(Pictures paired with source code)
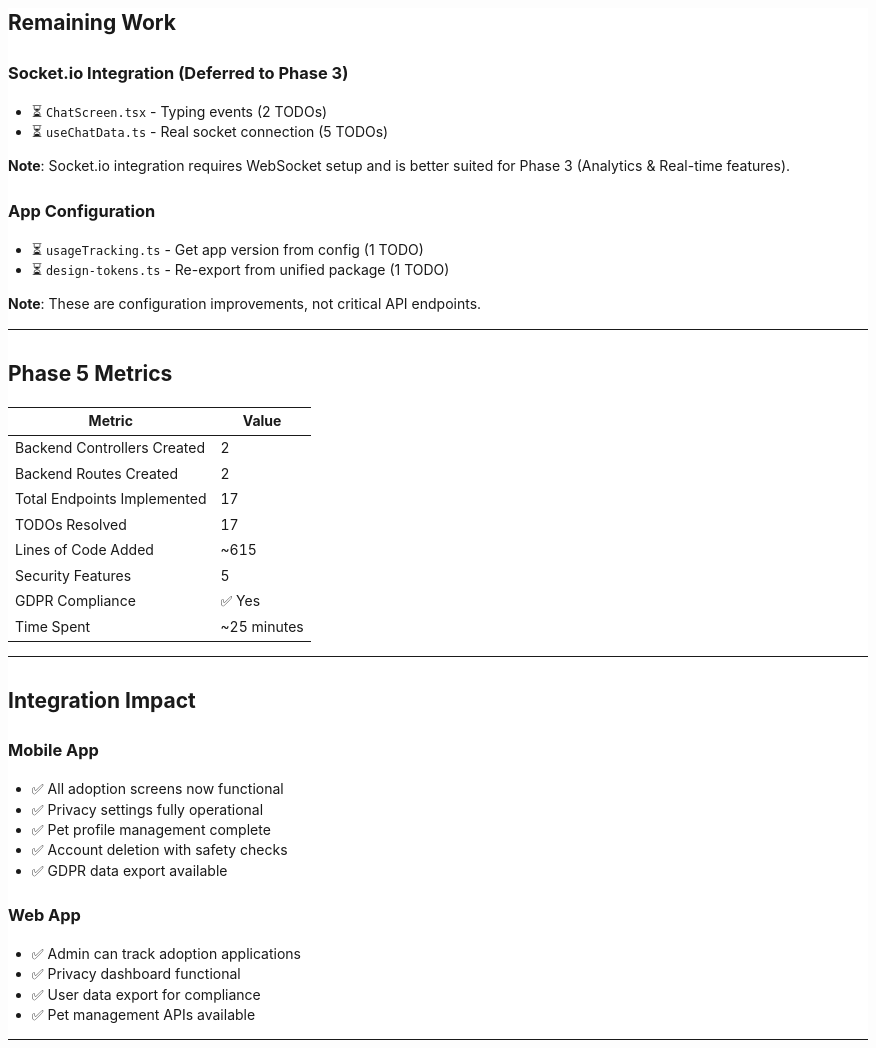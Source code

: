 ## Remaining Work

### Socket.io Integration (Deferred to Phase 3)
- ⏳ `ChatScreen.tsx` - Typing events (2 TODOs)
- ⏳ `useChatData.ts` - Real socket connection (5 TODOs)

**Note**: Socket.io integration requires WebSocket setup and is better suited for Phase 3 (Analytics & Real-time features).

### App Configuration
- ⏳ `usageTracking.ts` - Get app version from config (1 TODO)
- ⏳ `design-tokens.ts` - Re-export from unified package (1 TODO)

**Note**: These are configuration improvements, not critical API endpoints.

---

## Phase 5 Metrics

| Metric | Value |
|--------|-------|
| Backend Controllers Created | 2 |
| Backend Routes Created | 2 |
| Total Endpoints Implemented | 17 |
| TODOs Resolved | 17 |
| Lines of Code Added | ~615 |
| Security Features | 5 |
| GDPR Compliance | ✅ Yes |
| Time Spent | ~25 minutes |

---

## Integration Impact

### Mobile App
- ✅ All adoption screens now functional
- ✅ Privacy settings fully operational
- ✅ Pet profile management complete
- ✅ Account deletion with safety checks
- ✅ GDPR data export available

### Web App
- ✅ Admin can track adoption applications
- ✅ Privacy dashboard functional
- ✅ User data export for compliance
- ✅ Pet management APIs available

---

PROBLEM TO WORK ON >>
Could you reproduce every entry exactly, leaving out the pictures?

WORKED SOLUTION >>
Source code

: ## Remaining Work

### Socket.io Integration (Deferred to Phase 3)
- ⏳ `ChatScreen.tsx` - Typing events (2 TODOs)
- ⏳ `useChatData.ts` - Real socket connection (5 TODOs)

**Note**: Socket.io integration requires WebSocket setup and is better suited for Phase 3 (Analytics & Real-time features).

### App Configuration
- ⏳ `usageTracking.ts` - Get app version from config (1 TODO)
- ⏳ `design-tokens.ts` - Re-export from unified package (1 TODO)

**Note**: These are configuration improvements, not critical API endpoints.

---

## Phase 5 Metrics

| Metric | Value |
|--------|-------|
| Backend Controllers Created | 2 |
| Backend Routes Created | 2 |
| Total Endpoints Implemented | 17 |
| TODOs Resolved | 17 |
| Lines of Code Added | ~615 |
| Security Features | 5 |
| GDPR Compliance | ✅ Yes |
| Time Spent | ~25 minutes |

---

## Integration Impact

### Mobile App
- ✅ All adoption screens now functional
- ✅ Privacy settings fully operational
- ✅ Pet profile management complete
- ✅ Account deletion with safety checks
- ✅ GDPR data export available

### Web App
- ✅ Admin can track adoption applications
- ✅ Privacy dashboard functional
- ✅ User data export for compliance
- ✅ Pet management APIs available

---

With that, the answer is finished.